§ EXERCISE BRIEF
Below are the records. Retype exactly the lines between the lines holding "Graph Theorist's Sketchpad" and "### documents", inclusive.

§ RECORDS TO PROCESS
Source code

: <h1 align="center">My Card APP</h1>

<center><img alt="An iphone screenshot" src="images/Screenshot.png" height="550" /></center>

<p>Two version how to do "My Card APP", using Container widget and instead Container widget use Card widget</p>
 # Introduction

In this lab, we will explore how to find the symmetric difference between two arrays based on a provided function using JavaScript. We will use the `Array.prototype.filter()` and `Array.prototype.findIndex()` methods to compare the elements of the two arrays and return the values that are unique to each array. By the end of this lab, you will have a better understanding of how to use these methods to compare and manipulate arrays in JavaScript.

---

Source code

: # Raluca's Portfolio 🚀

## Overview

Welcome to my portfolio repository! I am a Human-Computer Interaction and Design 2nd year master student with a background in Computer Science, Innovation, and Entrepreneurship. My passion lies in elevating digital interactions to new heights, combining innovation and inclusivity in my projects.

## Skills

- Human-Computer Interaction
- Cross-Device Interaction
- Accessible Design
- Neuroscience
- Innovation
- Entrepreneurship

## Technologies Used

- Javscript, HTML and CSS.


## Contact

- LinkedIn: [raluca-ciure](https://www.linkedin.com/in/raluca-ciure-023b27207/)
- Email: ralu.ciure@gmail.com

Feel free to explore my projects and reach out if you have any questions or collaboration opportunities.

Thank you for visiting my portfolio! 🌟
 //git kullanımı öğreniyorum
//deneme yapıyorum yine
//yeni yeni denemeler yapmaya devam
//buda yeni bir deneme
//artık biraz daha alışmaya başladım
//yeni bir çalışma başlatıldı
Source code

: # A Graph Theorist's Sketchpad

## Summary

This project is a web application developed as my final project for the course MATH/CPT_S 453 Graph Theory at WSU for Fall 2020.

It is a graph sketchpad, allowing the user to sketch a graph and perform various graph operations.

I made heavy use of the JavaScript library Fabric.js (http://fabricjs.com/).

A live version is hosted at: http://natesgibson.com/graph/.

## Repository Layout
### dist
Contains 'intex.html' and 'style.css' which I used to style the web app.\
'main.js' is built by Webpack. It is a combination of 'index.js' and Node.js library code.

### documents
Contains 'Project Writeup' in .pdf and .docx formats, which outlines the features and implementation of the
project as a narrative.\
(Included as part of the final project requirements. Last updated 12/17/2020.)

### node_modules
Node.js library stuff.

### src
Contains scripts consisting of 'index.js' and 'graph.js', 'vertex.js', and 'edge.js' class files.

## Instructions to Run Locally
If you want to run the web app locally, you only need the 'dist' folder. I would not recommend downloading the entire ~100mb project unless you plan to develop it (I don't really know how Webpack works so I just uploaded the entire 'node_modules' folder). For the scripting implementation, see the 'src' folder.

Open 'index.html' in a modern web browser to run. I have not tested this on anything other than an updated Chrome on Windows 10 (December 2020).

* * *

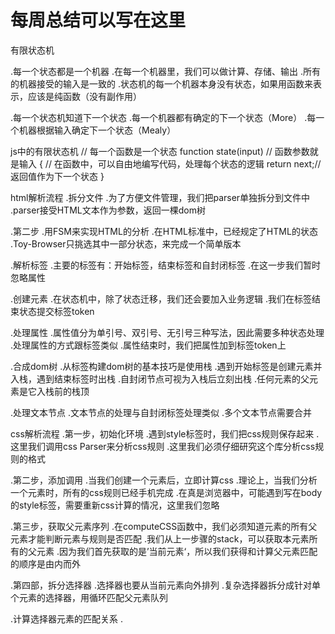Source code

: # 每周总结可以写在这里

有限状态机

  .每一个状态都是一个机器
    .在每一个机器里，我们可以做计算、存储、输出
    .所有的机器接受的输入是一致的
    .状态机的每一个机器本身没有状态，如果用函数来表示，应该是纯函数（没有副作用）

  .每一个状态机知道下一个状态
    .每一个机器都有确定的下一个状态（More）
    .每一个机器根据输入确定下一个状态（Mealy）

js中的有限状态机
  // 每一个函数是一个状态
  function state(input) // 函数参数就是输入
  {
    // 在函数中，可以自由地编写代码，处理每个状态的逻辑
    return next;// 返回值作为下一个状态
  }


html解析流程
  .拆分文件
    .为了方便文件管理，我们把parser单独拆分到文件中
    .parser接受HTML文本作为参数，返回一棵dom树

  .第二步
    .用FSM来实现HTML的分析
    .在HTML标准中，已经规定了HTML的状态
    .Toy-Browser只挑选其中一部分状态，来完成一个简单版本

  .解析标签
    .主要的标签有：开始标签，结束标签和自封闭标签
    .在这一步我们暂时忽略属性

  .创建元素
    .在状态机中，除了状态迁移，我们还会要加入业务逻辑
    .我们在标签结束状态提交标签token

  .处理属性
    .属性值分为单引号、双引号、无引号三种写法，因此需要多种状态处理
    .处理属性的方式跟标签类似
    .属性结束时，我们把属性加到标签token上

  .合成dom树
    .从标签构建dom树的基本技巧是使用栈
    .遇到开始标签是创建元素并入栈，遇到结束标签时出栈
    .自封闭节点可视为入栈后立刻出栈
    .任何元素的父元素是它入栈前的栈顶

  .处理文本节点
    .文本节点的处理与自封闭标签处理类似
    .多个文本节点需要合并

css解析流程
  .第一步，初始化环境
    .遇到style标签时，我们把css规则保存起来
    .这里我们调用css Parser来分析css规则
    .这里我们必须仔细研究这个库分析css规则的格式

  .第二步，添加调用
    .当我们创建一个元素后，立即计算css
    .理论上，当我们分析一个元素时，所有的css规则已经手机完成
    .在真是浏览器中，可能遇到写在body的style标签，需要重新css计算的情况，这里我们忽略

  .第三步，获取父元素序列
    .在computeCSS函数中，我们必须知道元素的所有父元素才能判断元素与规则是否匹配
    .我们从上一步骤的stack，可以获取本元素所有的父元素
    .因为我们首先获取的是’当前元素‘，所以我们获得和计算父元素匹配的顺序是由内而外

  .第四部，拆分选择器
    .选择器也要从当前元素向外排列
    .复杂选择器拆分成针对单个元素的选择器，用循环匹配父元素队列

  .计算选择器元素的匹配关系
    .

§ RESPONSE TO THE EXERCISE
: # A Graph Theorist's Sketchpad

## Summary

This project is a web application developed as my final project for the course MATH/CPT_S 453 Graph Theory at WSU for Fall 2020.

It is a graph sketchpad, allowing the user to sketch a graph and perform various graph operations.

I made heavy use of the JavaScript library Fabric.js (http://fabricjs.com/).

A live version is hosted at: http://natesgibson.com/graph/.

## Repository Layout
### dist
Contains 'intex.html' and 'style.css' which I used to style the web app.\
'main.js' is built by Webpack. It is a combination of 'index.js' and Node.js library code.

### documents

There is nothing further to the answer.